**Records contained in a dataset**
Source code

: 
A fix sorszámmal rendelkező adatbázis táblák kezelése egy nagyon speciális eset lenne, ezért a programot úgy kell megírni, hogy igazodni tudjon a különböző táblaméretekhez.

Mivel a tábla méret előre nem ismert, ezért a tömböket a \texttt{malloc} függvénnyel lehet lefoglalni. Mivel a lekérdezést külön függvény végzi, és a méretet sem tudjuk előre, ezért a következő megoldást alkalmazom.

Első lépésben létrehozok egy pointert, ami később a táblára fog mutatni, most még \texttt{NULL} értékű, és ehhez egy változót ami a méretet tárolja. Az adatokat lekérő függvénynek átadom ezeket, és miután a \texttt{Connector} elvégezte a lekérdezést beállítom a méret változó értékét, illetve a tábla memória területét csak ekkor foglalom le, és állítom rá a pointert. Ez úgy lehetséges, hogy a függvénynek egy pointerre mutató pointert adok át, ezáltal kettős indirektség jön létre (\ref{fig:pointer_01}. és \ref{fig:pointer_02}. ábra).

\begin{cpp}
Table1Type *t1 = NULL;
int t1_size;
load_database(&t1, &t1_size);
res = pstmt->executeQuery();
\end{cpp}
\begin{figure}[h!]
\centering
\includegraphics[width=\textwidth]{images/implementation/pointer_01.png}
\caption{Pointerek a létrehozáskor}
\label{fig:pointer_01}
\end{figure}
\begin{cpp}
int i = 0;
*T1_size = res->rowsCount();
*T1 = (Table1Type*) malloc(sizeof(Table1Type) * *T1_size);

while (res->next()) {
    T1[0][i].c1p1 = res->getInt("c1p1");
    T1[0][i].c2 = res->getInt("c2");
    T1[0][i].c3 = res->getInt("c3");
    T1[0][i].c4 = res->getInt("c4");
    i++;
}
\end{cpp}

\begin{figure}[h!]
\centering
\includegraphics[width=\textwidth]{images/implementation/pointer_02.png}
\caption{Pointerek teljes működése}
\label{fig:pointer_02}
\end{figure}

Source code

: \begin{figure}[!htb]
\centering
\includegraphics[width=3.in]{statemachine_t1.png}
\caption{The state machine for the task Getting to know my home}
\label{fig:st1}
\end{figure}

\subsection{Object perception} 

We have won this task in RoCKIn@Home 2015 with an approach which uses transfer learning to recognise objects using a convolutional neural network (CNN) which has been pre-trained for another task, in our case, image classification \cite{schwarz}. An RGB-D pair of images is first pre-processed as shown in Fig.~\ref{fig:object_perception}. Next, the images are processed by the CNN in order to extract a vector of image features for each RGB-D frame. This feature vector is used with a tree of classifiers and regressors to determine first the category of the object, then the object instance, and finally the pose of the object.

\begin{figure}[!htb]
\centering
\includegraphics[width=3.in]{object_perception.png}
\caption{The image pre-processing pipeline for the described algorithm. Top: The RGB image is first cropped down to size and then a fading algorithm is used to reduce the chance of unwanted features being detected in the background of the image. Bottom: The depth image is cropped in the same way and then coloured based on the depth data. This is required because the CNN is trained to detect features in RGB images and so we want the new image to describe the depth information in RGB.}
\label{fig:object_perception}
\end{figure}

**Task statement**
Copy the whole of the data above exactly.

**Completed exercise**
Source code

: 
A fix sorszámmal rendelkező adatbázis táblák kezelése egy nagyon speciális eset lenne, ezért a programot úgy kell megírni, hogy igazodni tudjon a különböző táblaméretekhez.

Mivel a tábla méret előre nem ismert, ezért a tömböket a \texttt{malloc} függvénnyel lehet lefoglalni. Mivel a lekérdezést külön függvény végzi, és a méretet sem tudjuk előre, ezért a következő megoldást alkalmazom.

Első lépésben létrehozok egy pointert, ami később a táblára fog mutatni, most még \texttt{NULL} értékű, és ehhez egy változót ami a méretet tárolja. Az adatokat lekérő függvénynek átadom ezeket, és miután a \texttt{Connector} elvégezte a lekérdezést beállítom a méret változó értékét, illetve a tábla memória területét csak ekkor foglalom le, és állítom rá a pointert. Ez úgy lehetséges, hogy a függvénynek egy pointerre mutató pointert adok át, ezáltal kettős indirektség jön létre (\ref{fig:pointer_01}. és \ref{fig:pointer_02}. ábra).

\begin{cpp}
Table1Type *t1 = NULL;
int t1_size;
load_database(&t1, &t1_size);
res = pstmt->executeQuery();
\end{cpp}
\begin{figure}[h!]
\centering
\includegraphics[width=\textwidth]{images/implementation/pointer_01.png}
\caption{Pointerek a létrehozáskor}
\label{fig:pointer_01}
\end{figure}
\begin{cpp}
int i = 0;
*T1_size = res->rowsCount();
*T1 = (Table1Type*) malloc(sizeof(Table1Type) * *T1_size);

while (res->next()) {
    T1[0][i].c1p1 = res->getInt("c1p1");
    T1[0][i].c2 = res->getInt("c2");
    T1[0][i].c3 = res->getInt("c3");
    T1[0][i].c4 = res->getInt("c4");
    i++;
}
\end{cpp}

\begin{figure}[h!]
\centering
\includegraphics[width=\textwidth]{images/implementation/pointer_02.png}
\caption{Pointerek teljes működése}
\label{fig:pointer_02}
\end{figure}

Source code

: \begin{figure}[!htb]
\centering
\includegraphics[width=3.in]{statemachine_t1.png}
\caption{The state machine for the task Getting to know my home}
\label{fig:st1}
\end{figure}

\subsection{Object perception} 

We have won this task in RoCKIn@Home 2015 with an approach which uses transfer learning to recognise objects using a convolutional neural network (CNN) which has been pre-trained for another task, in our case, image classification \cite{schwarz}. An RGB-D pair of images is first pre-processed as shown in Fig.~\ref{fig:object_perception}. Next, the images are processed by the CNN in order to extract a vector of image features for each RGB-D frame. This feature vector is used with a tree of classifiers and regressors to determine first the category of the object, then the object instance, and finally the pose of the object.

\begin{figure}[!htb]
\centering
\includegraphics[width=3.in]{object_perception.png}
\caption{The image pre-processing pipeline for the described algorithm. Top: The RGB image is first cropped down to size and then a fading algorithm is used to reduce the chance of unwanted features being detected in the background of the image. Bottom: The depth image is cropped in the same way and then coloured based on the depth data. This is required because the CNN is trained to detect features in RGB images and so we want the new image to describe the depth information in RGB.}
\label{fig:object_perception}
\end{figure}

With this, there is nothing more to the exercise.